The Securities and Exchange Commission today announced that Morgan Stanley & Co. LLC has agreed to pay $7.5 million to settle charges it used trades involving customer cash to lower the firm's borrowing costs in violation of the SEC's Customer Protection Rule.

[...] According to the SEC's order, Morgan Stanley had its affiliate, Morgan Stanley Equity Financing Ltd., serve as a customer of its U.S. broker-dealer, a relationship that allowed the affiliate to use margin loans from the U.S. broker-dealer to finance the costs of hedging swap trades with customers. The margin loans lowered the borrowing costs incurred to hedge these swap trades and reduced the U.S. broker-dealer's customer reserve account deposit requirements by tens to hundreds of millions of dollars per day.

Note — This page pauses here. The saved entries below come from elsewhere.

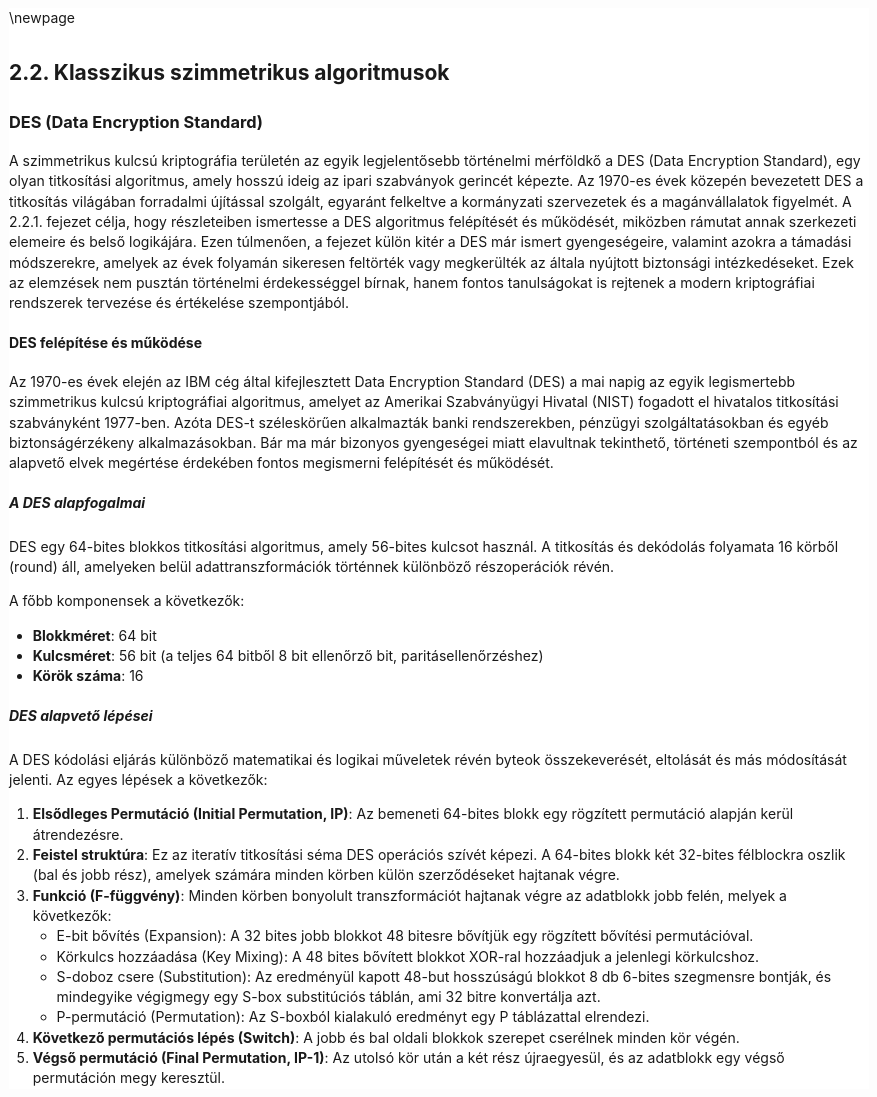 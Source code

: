 \newpage

## 2.2. Klasszikus szimmetrikus algoritmusok

### DES (Data Encryption Standard)

A szimmetrikus kulcsú kriptográfia területén az egyik legjelentősebb történelmi mérföldkő a DES (Data Encryption Standard), egy olyan titkosítási algoritmus, amely hosszú ideig az ipari szabványok gerincét képezte. Az 1970-es évek közepén bevezetett DES a titkosítás világában forradalmi újítással szolgált, egyaránt felkeltve a kormányzati szervezetek és a magánvállalatok figyelmét. A 2.2.1. fejezet célja, hogy részleteiben ismertesse a DES algoritmus felépítését és működését, miközben rámutat annak szerkezeti elemeire és belső logikájára. Ezen túlmenően, a fejezet külön kitér a DES már ismert gyengeségeire, valamint azokra a támadási módszerekre, amelyek az évek folyamán sikeresen feltörték vagy megkerülték az általa nyújtott biztonsági intézkedéseket. Ezek az elemzések nem pusztán történelmi érdekességgel bírnak, hanem fontos tanulságokat is rejtenek a modern kriptográfiai rendszerek tervezése és értékelése szempontjából.

#### DES felépítése és működése

Az 1970-es évek elején az IBM cég által kifejlesztett Data Encryption Standard (DES) a mai napig az egyik legismertebb szimmetrikus kulcsú kriptográfiai algoritmus, amelyet az Amerikai Szabványügyi Hivatal (NIST) fogadott el hivatalos titkosítási szabványként 1977-ben. Azóta DES-t széleskörűen alkalmazták banki rendszerekben, pénzügyi szolgáltatásokban és egyéb biztonságérzékeny alkalmazásokban. Bár ma már bizonyos gyengeségei miatt elavultnak tekinthető, történeti szempontból és az alapvető elvek megértése érdekében fontos megismerni felépítését és működését.

##### A DES alapfogalmai

DES egy 64-bites blokkos titkosítási algoritmus, amely 56-bites kulcsot használ. A titkosítás és dekódolás folyamata 16 körből (round) áll, amelyeken belül adattranszformációk történnek különböző részoperációk révén.

A főbb komponensek a következők:

- **Blokkméret**: 64 bit
- **Kulcsméret**: 56 bit (a teljes 64 bitből 8 bit ellenőrző bit, paritásellenőrzéshez)
- **Körök száma**: 16

##### DES alapvető lépései

A DES kódolási eljárás különböző matematikai és logikai műveletek révén byteok összekeverését, eltolását és más módosítását jelenti. Az egyes lépések a következők:

1. **Elsődleges Permutáció (Initial Permutation, IP)**: Az bemeneti 64-bites blokk egy rögzített permutáció alapján kerül átrendezésre.
2. **Feistel struktúra**: Ez az iteratív titkosítási séma DES operációs szívét képezi. A 64-bites blokk két 32-bites félblockra oszlik (bal és jobb rész), amelyek számára minden körben külön szerződéseket hajtanak végre.
3. **Funkció (F-függvény)**: Minden körben bonyolult transzformációt hajtanak végre az adatblokk jobb felén, melyek a következők:
    - E-bit bővítés (Expansion): A 32 bites jobb blokkot 48 bitesre bővítjük egy rögzített bővítési permutációval.
    - Körkulcs hozzáadása (Key Mixing): A 48 bites bővített blokkot XOR-ral hozzáadjuk a jelenlegi körkulcshoz.
    - S-doboz csere (Substitution): Az eredményül kapott 48-but hosszúságú blokkot 8 db 6-bites szegmensre bontják, és mindegyike végigmegy egy S-box substitúciós táblán, ami 32 bitre konvertálja azt.
    - P-permutáció (Permutation): Az S-boxból kialakuló eredményt egy P táblázattal elrendezi.
4. **Következő permutációs lépés (Switch)**:  A jobb és bal oldali blokkok szerepet cserélnek minden kör végén.
5. **Végső permutáció (Final Permutation, IP-1)**: Az utolsó kör után a két rész újraegyesül, és az adatblokk egy végső permutáción megy keresztül.
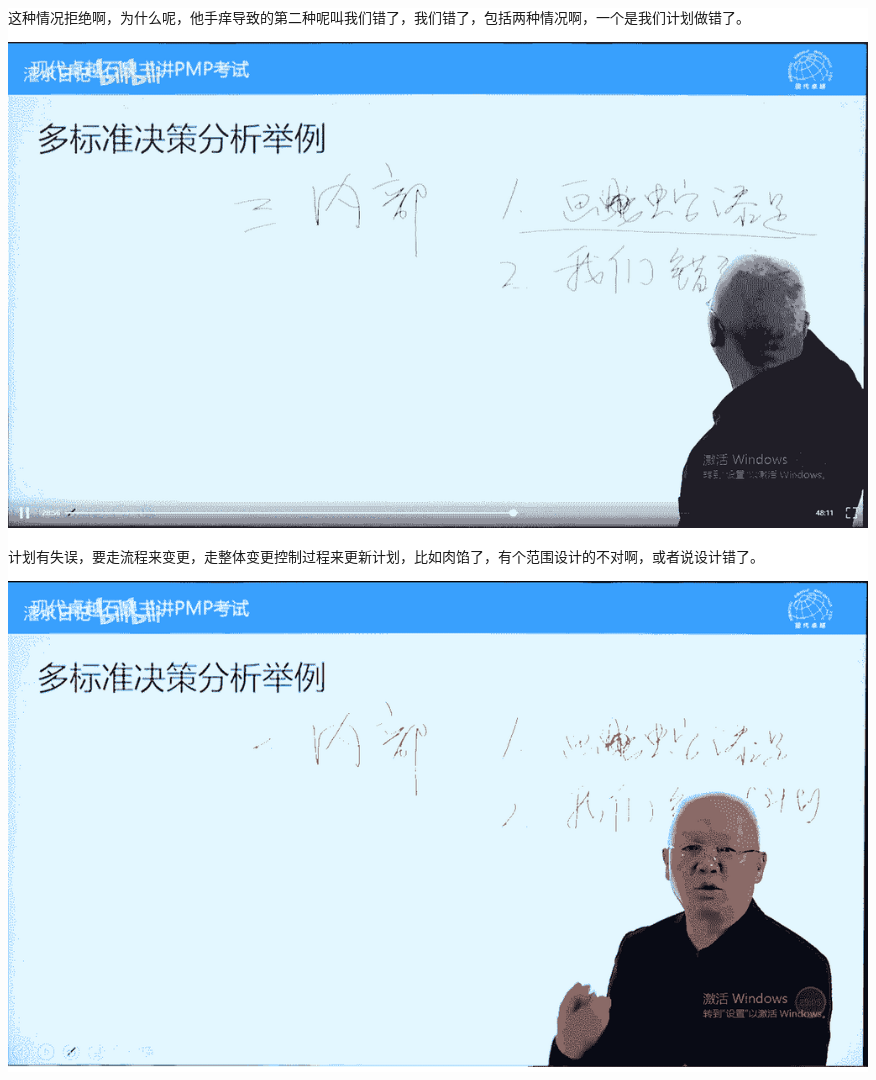 这种情况拒绝啊，为什么呢，他手痒导致的第二种呢叫我们错了，我们错了，包括两种情况啊，一个是我们计划做错了。



![](img/49650ba1963eea0ac0c4f9ecdc3b9e38_99.png)

计划有失误，要走流程来变更，走整体变更控制过程来更新计划，比如肉馅了，有个范围设计的不对啊，或者说设计错了。



![](img/49650ba1963eea0ac0c4f9ecdc3b9e38_101.png)

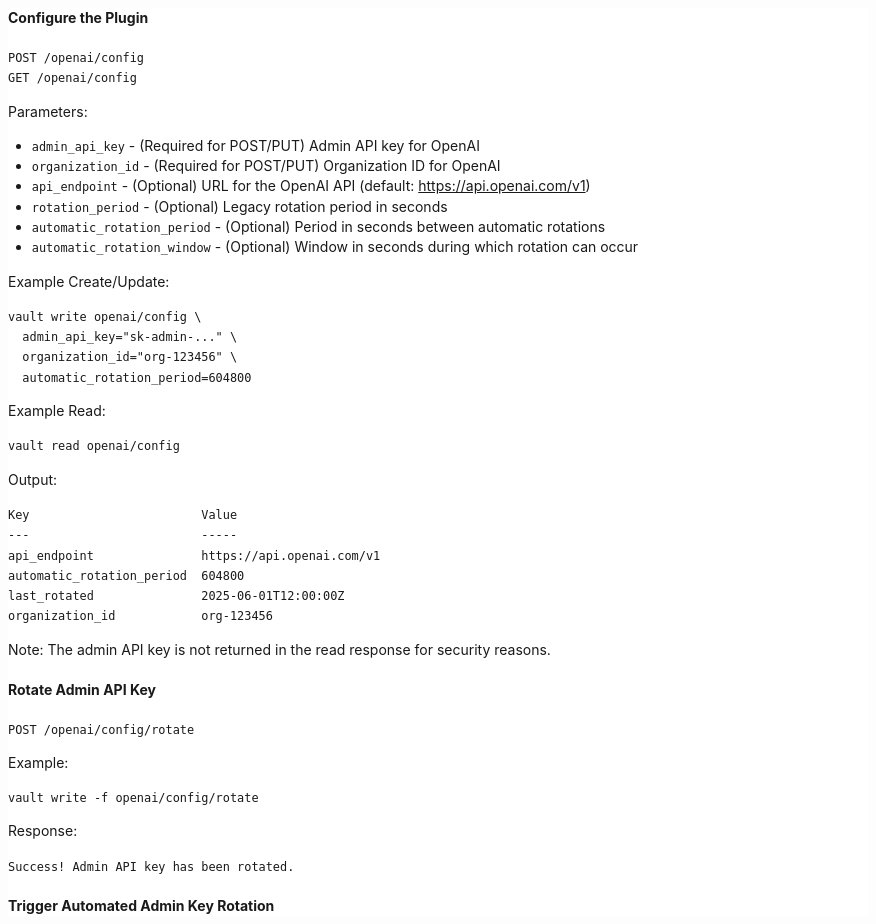 #### Configure the Plugin

```
POST /openai/config
GET /openai/config
```

Parameters:
- `admin_api_key` - (Required for POST/PUT) Admin API key for OpenAI
- `organization_id` - (Required for POST/PUT) Organization ID for OpenAI
- `api_endpoint` - (Optional) URL for the OpenAI API (default: https://api.openai.com/v1)
- `rotation_period` - (Optional) Legacy rotation period in seconds
- `automatic_rotation_period` - (Optional) Period in seconds between automatic rotations
- `automatic_rotation_window` - (Optional) Window in seconds during which rotation can occur

Example Create/Update:
```shell
vault write openai/config \
  admin_api_key="sk-admin-..." \
  organization_id="org-123456" \
  automatic_rotation_period=604800
```

Example Read:
```shell
vault read openai/config
```

Output:
```
Key                        Value
---                        -----
api_endpoint               https://api.openai.com/v1
automatic_rotation_period  604800
last_rotated               2025-06-01T12:00:00Z
organization_id            org-123456
```

Note: The admin API key is not returned in the read response for security reasons.

#### Rotate Admin API Key

```
POST /openai/config/rotate
```

Example:
```shell
vault write -f openai/config/rotate
```

Response:
```
Success! Admin API key has been rotated.
```

#### Trigger Automated Admin Key Rotation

The SEC order finds that Morgan Stanley's affiliated transactions violated the Customer Protection Rule and that as a result of inaccurately calculating its customer reserve account requirements, it submitted inaccurate reports to the SEC. Morgan Stanley provided substantial cooperation during the SEC's investigation and has agreed to review its compliance with the Customer Protection Rule and to take remedial steps to improve its calculation processes. Morgan Stanley also significantly increased the amount of excess funds it maintains in its customer reserve account.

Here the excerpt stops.